PROJETO DE LEI Nº 406/2007
EMENTA:
DISPÕE SOBRE A MATRÍCULA DE ALUNOS PORTADORES DE DEFICIÊNCIA LOCOMOTORA NA ESCOLA PÚBLICA MAIS PRÓXIMA DE SUA RESIDÊNCIA, E DÁ OUTRAS PROVIDÊNCIAS.
Autor(es): Deputado RENATA DO POSTO
A ASSEMBLÉIA LEGISLATIVA DO ESTADO DO RIO DE JANEIRO
RESOLVE:
Art. 1º - Fica assegurada a matricula para o aluno portador de deficiência locomotora em escola pública próxima de sua residência, independentemente de vaga.
Art. 2º - O aluno portador de deficiência locomotora deverá apresentar comprovante de residência, quando fizer a solicitação de matrícula.
Art. 3º - A direção da escola pública poderá solicitar, quando da matrícula, atestado médico comprobatório da deficiência locomotora.
Art. 4º - As escolas deverão oportunizar que os alunos com deficiência locomotora façam parte de turmas cujas salas de aula estejam localizadas em espaços físicos de fácil acesso.
Parágrafo Único – As escolas farão as adaptações necessárias para o cumprimento do estabelecido no “caput” deste artigo.

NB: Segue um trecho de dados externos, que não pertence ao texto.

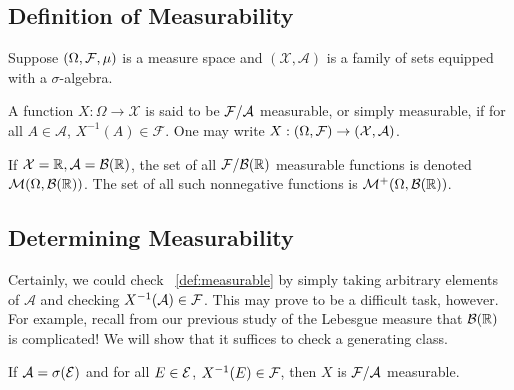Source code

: \subsection{Definition of Measurability}

Suppose $(\Omega, \mathcal F, \mu)$ is a measure space and 
    $(\mathcal X, \mathcal A)$ is a family of sets equipped with 
    a $\sigma$-algebra.

\begin{definition}\label{def:measurable}
    A function $X : \Omega \to \mathcal X$ is said to be 
    $\mathcal F / \mathcal A$ measurable, or simply measurable, if for all 
    $A \in \mathcal A$, $X^{-1}(A) \in \mathcal F$. One may write 
    $X : (\Omega, \mathcal F) \to (\mathcal X, \mathcal A)$.
\end{definition}

\begin{definition}
    If $\mathcal X = \mathbb R, \mathcal A = \mathcal B(\mathbb R)$, the set of all $\mathcal F / \mathcal B(\mathbb R)$ measurable functions is 
    denoted $\mathcal M(\Omega, \mathcal B(\mathbb R))$. The set of all such nonnegative functions is 
    $\mathcal M^+(\Omega, \mathcal B(\mathbb R))$.
\end{definition}

\subsection{Determining Measurability}

Certainly, we could check ~\ref{def:measurable} by simply taking 
arbitrary elements of $\mathcal A$ and checking $X^{-1}(\mathcal A) \in \mathcal F$. 
This may prove to be a difficult task, however. For example, recall from our previous study
of the Lebesgue measure that $\mathcal B(\mathbb R)$ is complicated! We will show that 
it suffices to check a generating class.

\begin{theorem}\label{thm:measurable_sufficiency}
    If $\mathcal A = \sigma(\mathcal E)$ and for all $E \in \mathcal E$, 
    $X^{-1}(E) \in \mathcal F$, then $X$ is $\mathcal F / \mathcal A$ measurable.
\end{theorem}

Art. 5º - As despesas decorrentes da aplicação desta lei correrão por conta de dotações orçamentárias próprias.
Art. 6º - Esta lei entra em vigor na data de sua publicação.
Plenário Barbosa Lima Sobrinho, em 02 de maio de 2007.
Deputada RENATA DO POSTO
Justificativa:
Não basta que os indivíduos que apresentam seqüelas motoras tenham garantia de matrícula nas escolas públicas.
Não basta, tampouco, que possam freqüentar uma escola regular.
É fundamental, que se promova a oportunidade de que estes cidadãos tenham uma facilidade maior de acesso, dando a eles garantia, não somente de vaga, mas de uma vaga na escola mais próxima de sua residência.
E não basta que seja apenas próxima de sua residência, o espaço deve ser de fácil acesso ao aluno em questão.
A educação das pessoas que apresentam seqüelas motoras precisa ser pensada, a partir dessa contextualização, como uma questão histórica, buscando superar uma leitura abstrata dessa deficiência. É preciso que consideremos mais do que um conjunto de características físicas ao interagirmos com indivíduos que apresentam seqüelas motoras.
É preciso que consideremos a história, o contexto no qual estamos nos relacionando. É preciso que saibamos diferenciar as idéias difundidas socialmente, que favorecem e desfavorecem seu desenvolvimento como ser humano. Caso contrário estaremos contribuindo para o desenvolvimento da deficiência.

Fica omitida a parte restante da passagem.